Records drawn from a dataset:
*** Block opens ***

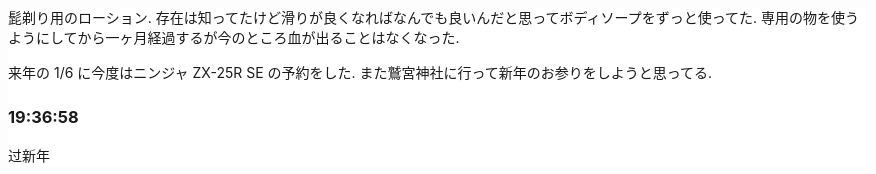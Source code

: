 髭剃り用のローション.
存在は知ってたけど滑りが良くなればなんでも良いんだと思ってボディソープをずっと使ってた.
専用の物を使うようにしてから一ヶ月経過するが今のところ血が出ることはなくなった.

来年の 1/6 に今度はニンジャ ZX-25R SE の予約をした.
また鷲宮神社に行って新年のお参りをしようと思ってる.

### 19:36:58

过新年

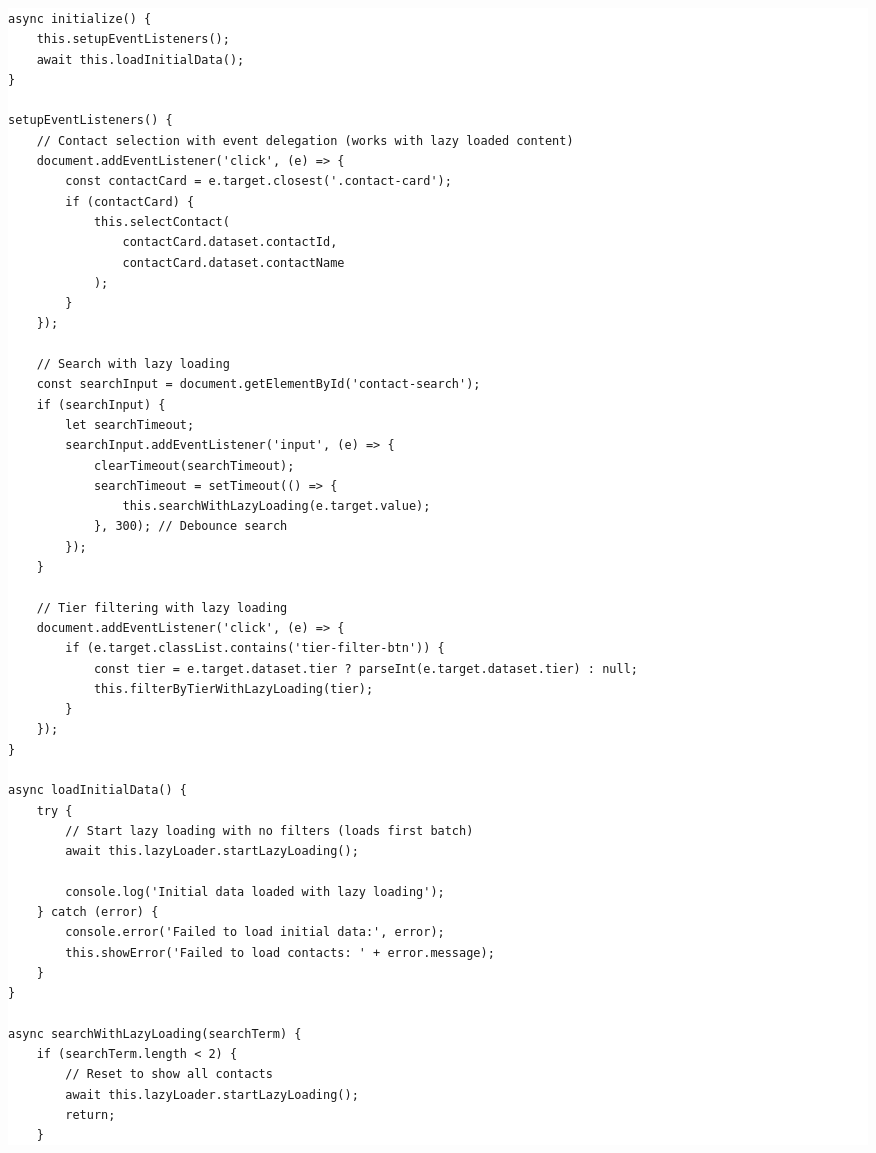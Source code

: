     async initialize() {
        this.setupEventListeners();
        await this.loadInitialData();
    }
    
    setupEventListeners() {
        // Contact selection with event delegation (works with lazy loaded content)
        document.addEventListener('click', (e) => {
            const contactCard = e.target.closest('.contact-card');
            if (contactCard) {
                this.selectContact(
                    contactCard.dataset.contactId, 
                    contactCard.dataset.contactName
                );
            }
        });
        
        // Search with lazy loading
        const searchInput = document.getElementById('contact-search');
        if (searchInput) {
            let searchTimeout;
            searchInput.addEventListener('input', (e) => {
                clearTimeout(searchTimeout);
                searchTimeout = setTimeout(() => {
                    this.searchWithLazyLoading(e.target.value);
                }, 300); // Debounce search
            });
        }
        
        // Tier filtering with lazy loading
        document.addEventListener('click', (e) => {
            if (e.target.classList.contains('tier-filter-btn')) {
                const tier = e.target.dataset.tier ? parseInt(e.target.dataset.tier) : null;
                this.filterByTierWithLazyLoading(tier);
            }
        });
    }
    
    async loadInitialData() {
        try {
            // Start lazy loading with no filters (loads first batch)
            await this.lazyLoader.startLazyLoading();
            
            console.log('Initial data loaded with lazy loading');
        } catch (error) {
            console.error('Failed to load initial data:', error);
            this.showError('Failed to load contacts: ' + error.message);
        }
    }
    
    async searchWithLazyLoading(searchTerm) {
        if (searchTerm.length < 2) {
            // Reset to show all contacts
            await this.lazyLoader.startLazyLoading();
            return;
        }
        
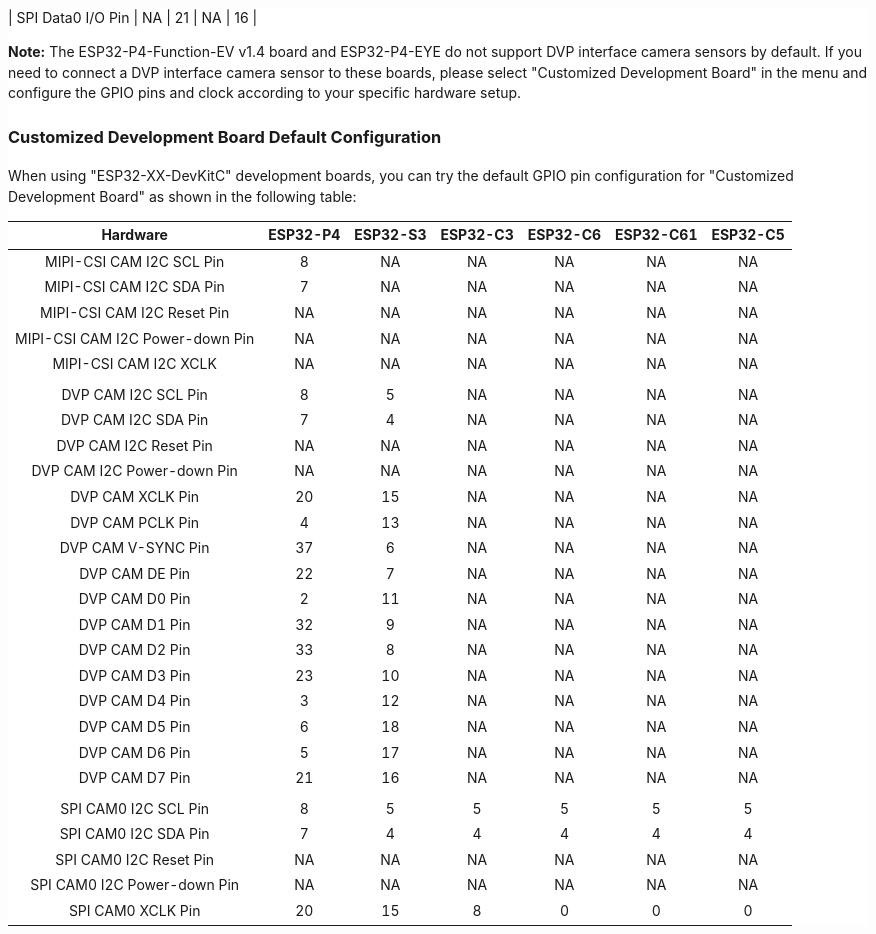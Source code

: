 | SPI Data0 I/O Pin           | NA | 21 | NA | 16 |

**Note:** The ESP32-P4-Function-EV v1.4 board and ESP32-P4-EYE do not support DVP interface camera sensors by default. If you need to connect a DVP interface camera sensor to these boards, please select "Customized Development Board" in the menu and configure the GPIO pins and clock according to your specific hardware setup.

### Customized Development Board Default Configuration

When using "ESP32-XX-DevKitC" development boards, you can try the default GPIO pin configuration for "Customized Development Board" as shown in the following table:

| Hardware | ESP32-P4 | ESP32-S3 | ESP32-C3 | ESP32-C6 | ESP32-C61 | ESP32-C5 |
|:-:|:-:|:-:|:-:|:-:|:-:|:-:|
| MIPI-CSI CAM I2C SCL Pin        |  8 | NA | NA | NA | NA | NA |
| MIPI-CSI CAM I2C SDA Pin        |  7 | NA | NA | NA | NA | NA |
| MIPI-CSI CAM I2C Reset Pin      | NA | NA | NA | NA | NA | NA |
| MIPI-CSI CAM I2C Power-down Pin | NA | NA | NA | NA | NA | NA |
| MIPI-CSI CAM I2C XCLK           | NA | NA | NA | NA | NA | NA |
|   |   |   |   |
| DVP CAM I2C SCL Pin             |  8 |  5 | NA | NA | NA | NA |
| DVP CAM I2C SDA Pin             |  7 |  4 | NA | NA | NA | NA |
| DVP CAM I2C Reset Pin           | NA | NA | NA | NA | NA | NA |
| DVP CAM I2C Power-down Pin      | NA | NA | NA | NA | NA | NA |
| DVP CAM XCLK Pin                | 20 | 15 | NA | NA | NA | NA |
| DVP CAM PCLK Pin                |  4 | 13 | NA | NA | NA | NA |
| DVP CAM V-SYNC Pin              | 37 |  6 | NA | NA | NA | NA |
| DVP CAM DE Pin                  | 22 |  7 | NA | NA | NA | NA |
| DVP CAM D0 Pin                  |  2 | 11 | NA | NA | NA | NA |
| DVP CAM D1 Pin                  | 32 |  9 | NA | NA | NA | NA |
| DVP CAM D2 Pin                  | 33 |  8 | NA | NA | NA | NA |
| DVP CAM D3 Pin                  | 23 | 10 | NA | NA | NA | NA |
| DVP CAM D4 Pin                  |  3 | 12 | NA | NA | NA | NA |
| DVP CAM D5 Pin                  |  6 | 18 | NA | NA | NA | NA |
| DVP CAM D6 Pin                  |  5 | 17 | NA | NA | NA | NA |
| DVP CAM D7 Pin                  | 21 | 16 | NA | NA | NA | NA |
|   |   |   |   |
| SPI CAM0 I2C SCL Pin             |  8 |  5 |  5 |  5 |  5 |  5 |
| SPI CAM0 I2C SDA Pin             |  7 |  4 |  4 |  4 |  4 |  4 |
| SPI CAM0 I2C Reset Pin           | NA | NA | NA | NA | NA | NA |
| SPI CAM0 I2C Power-down Pin      | NA | NA | NA | NA | NA | NA |
| SPI CAM0 XCLK Pin                | 20 | 15 |  8 |  0 |  0 |  0 |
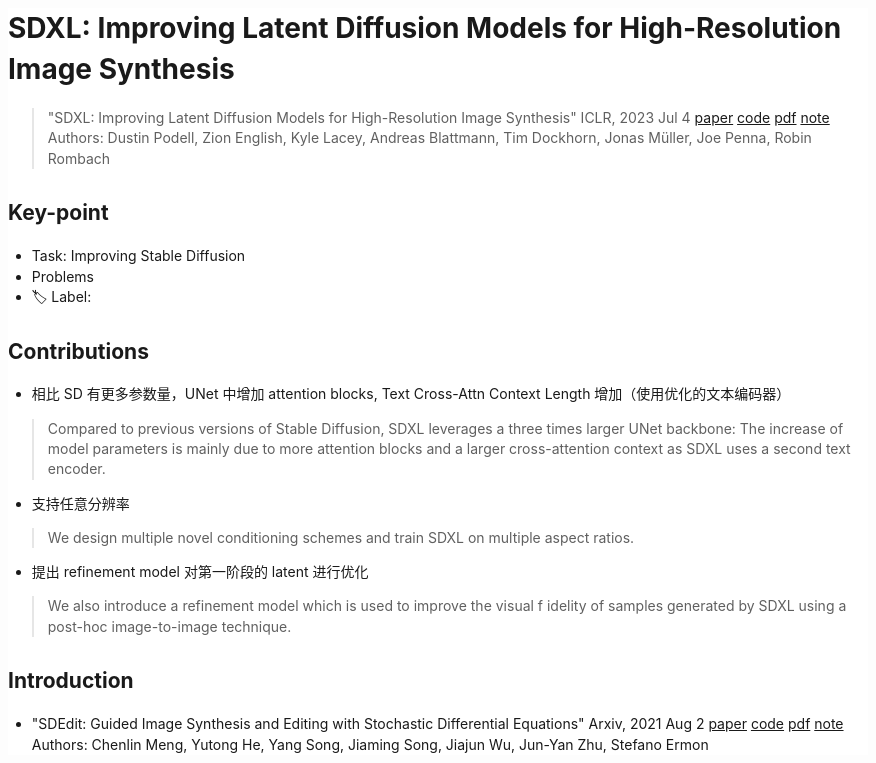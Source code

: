 # SDXL: Improving Latent Diffusion Models for High-Resolution Image Synthesis

> "SDXL: Improving Latent Diffusion Models for High-Resolution Image Synthesis" ICLR, 2023 Jul 4
> [paper](http://arxiv.org/abs/2307.01952v1) [code](https://github.com/Stability-AI/generative-models) [pdf](./2023_07_ICLR_SDXL--Improving-Latent-Diffusion-Models-for-High-Resolution-Image-Synthesis.pdf) [note](./2023_07_ICLR_SDXL--Improving-Latent-Diffusion-Models-for-High-Resolution-Image-Synthesis_Note.md)
> Authors: Dustin Podell, Zion English, Kyle Lacey, Andreas Blattmann, Tim Dockhorn, Jonas Müller, Joe Penna, Robin Rombach

## Key-point

- Task: Improving Stable Diffusion
- Problems
- :label: Label:

## Contributions

- 相比 SD 有更多参数量，UNet 中增加 attention blocks, Text Cross-Attn Context Length 增加（使用优化的文本编码器）

> Compared to previous versions of Stable Diffusion, SDXL leverages a three times larger UNet backbone: The increase of model parameters is mainly due to more attention blocks and a larger cross-attention context as SDXL uses a second text encoder. 

- 支持任意分辨率

> We design multiple novel conditioning schemes and train SDXL on multiple aspect ratios. 

- 提出 refinement model 对第一阶段的 latent 进行优化

> We also introduce a refinement model which is used to improve the visual f idelity of samples generated by SDXL using a post-hoc image-to-image technique.





## Introduction

- "SDEdit: Guided Image Synthesis and Editing with Stochastic Differential Equations" Arxiv, 2021 Aug 2
  [paper](http://arxiv.org/abs/2108.01073v2) [code](https://github.com/ermongroup/SDEdit) [pdf](./2021_08_Arxiv_SDEdit--Guided-Image-Synthesis-and-Editing-with-Stochastic-Differential-Equations.pdf) [note](./2021_08_Arxiv_SDEdit--Guided-Image-Synthesis-and-Editing-with-Stochastic-Differential-Equations_Note.md)
  Authors: Chenlin Meng, Yutong He, Yang Song, Jiaming Song, Jiajun Wu, Jun-Yan Zhu, Stefano Ermon
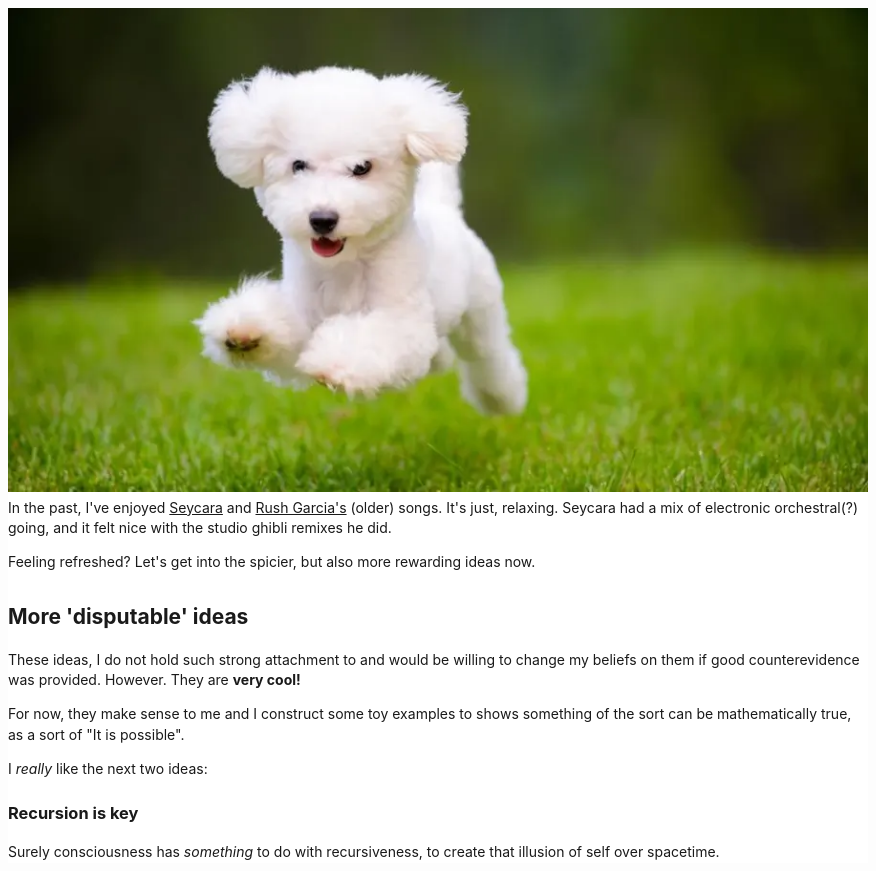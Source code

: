 ![Image Description](/assets/obsidianposts/dogjump.png)  
In the past, I've enjoyed [Seycara](https://www.youtube.com/c/seycara) and [Rush Garcia's](https://www.youtube.com/@RushGarcia) (older) songs. It's just, relaxing. Seycara had a mix of electronic orchestral(?) going, and it felt nice with the studio ghibli remixes he did.

Feeling refreshed? Let's get into the spicier, but also more rewarding ideas now.

## More 'disputable' ideas

These ideas, I do not hold such strong attachment to and would be willing to change my beliefs on them if good counterevidence was provided. However. They are **very cool!**

For now, they make sense to me and I construct some toy examples to shows something of the sort can be mathematically true, as a sort of "It is possible".

I *really* like the next two ideas:

### Recursion is key

Surely consciousness has *something* to do with recursiveness, to create that illusion of self over spacetime.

*** Block closes ***

* _Directions for this task_
Look through the data above. Each line containing the word "setupEventListeners" needs to be copied.

* _Solution for this problem_
        this.setupEventListeners();
    setupEventListeners() {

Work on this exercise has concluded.